= TASK INSTRUCTIONS =
From the listing below, select every line where the word "production" appears.

━━━━━━━━━━━━━━━━━━━━━━━━━━━━━━

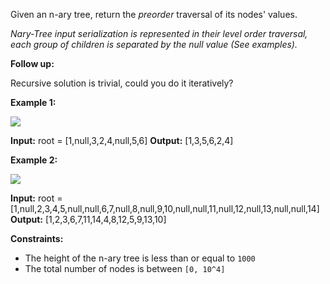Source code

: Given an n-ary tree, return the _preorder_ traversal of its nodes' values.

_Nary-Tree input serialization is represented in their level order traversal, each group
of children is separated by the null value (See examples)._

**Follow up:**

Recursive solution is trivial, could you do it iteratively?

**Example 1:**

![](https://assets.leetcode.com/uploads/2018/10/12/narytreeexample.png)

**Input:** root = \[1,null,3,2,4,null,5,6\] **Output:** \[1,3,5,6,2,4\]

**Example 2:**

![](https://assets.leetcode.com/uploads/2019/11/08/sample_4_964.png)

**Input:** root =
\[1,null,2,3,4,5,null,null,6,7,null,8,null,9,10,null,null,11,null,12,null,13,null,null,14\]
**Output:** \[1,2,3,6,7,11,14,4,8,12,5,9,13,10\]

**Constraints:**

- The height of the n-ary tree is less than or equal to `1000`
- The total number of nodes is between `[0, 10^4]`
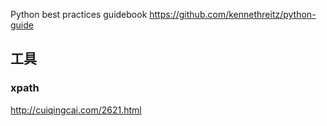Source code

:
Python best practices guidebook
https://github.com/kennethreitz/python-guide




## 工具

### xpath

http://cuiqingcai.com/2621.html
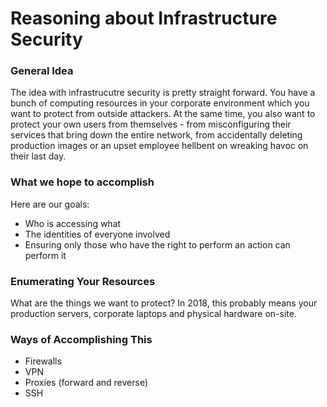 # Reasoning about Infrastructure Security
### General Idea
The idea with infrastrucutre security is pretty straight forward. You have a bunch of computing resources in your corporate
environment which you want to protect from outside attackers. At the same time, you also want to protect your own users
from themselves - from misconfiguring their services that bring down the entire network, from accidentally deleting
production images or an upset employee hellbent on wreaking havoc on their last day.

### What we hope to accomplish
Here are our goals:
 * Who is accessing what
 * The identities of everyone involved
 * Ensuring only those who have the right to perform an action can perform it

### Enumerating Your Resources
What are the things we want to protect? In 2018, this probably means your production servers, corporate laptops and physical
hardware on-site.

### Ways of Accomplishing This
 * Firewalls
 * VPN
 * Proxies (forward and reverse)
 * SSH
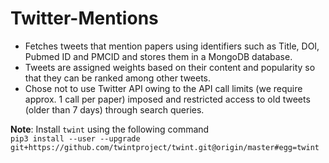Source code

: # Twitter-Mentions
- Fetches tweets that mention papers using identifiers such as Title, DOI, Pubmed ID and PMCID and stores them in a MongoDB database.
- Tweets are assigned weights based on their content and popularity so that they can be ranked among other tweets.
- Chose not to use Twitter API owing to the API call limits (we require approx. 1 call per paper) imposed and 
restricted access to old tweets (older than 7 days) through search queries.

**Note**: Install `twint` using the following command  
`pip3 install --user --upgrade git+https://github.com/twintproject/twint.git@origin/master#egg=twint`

━━━━━━━━━━━━━━━━━━━━━━━━━━━━━━

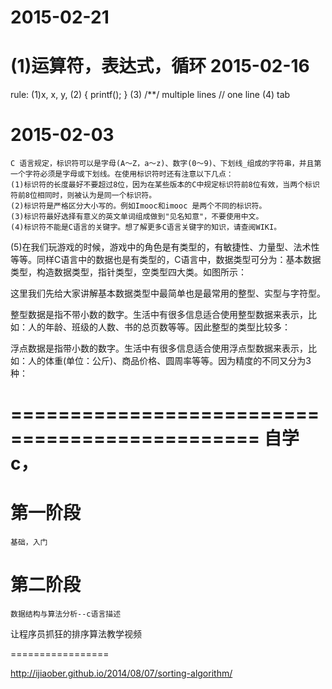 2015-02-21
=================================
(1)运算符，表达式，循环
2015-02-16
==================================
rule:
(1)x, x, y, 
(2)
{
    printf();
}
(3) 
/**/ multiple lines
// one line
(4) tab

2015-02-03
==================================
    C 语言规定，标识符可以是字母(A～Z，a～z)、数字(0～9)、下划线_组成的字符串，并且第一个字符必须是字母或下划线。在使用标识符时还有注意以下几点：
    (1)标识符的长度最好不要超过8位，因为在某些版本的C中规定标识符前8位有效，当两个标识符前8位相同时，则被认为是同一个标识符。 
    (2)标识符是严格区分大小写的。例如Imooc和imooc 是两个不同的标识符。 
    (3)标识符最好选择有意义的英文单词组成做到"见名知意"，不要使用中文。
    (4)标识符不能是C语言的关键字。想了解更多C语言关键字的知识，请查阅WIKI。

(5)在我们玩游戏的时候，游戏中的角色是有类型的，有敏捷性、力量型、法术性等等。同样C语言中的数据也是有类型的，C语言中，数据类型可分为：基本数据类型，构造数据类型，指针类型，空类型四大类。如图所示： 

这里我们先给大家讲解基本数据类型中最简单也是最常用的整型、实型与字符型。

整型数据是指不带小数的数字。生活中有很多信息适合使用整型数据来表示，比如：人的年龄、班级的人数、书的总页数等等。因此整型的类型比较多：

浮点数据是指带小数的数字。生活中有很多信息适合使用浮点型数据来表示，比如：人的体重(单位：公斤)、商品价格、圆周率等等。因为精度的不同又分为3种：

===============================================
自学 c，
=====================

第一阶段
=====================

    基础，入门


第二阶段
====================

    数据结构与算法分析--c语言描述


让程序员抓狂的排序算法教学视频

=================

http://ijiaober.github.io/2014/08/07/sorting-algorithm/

━━━━━━━━━━━━━━━━━━━━━━━━━━━━━━

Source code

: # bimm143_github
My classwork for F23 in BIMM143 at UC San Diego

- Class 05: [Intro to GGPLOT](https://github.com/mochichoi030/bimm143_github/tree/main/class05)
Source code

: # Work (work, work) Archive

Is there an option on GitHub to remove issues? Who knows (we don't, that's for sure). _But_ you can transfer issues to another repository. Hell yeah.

━━━━━━━━━━━━━━━━━━━━━━━━━━━━━━

= RESPONSE FOR THIS EXERCISE =
production images or an upset employee hellbent on wreaking havoc on their last day.
What are the things we want to protect? In 2018, this probably means your production servers, corporate laptops and physical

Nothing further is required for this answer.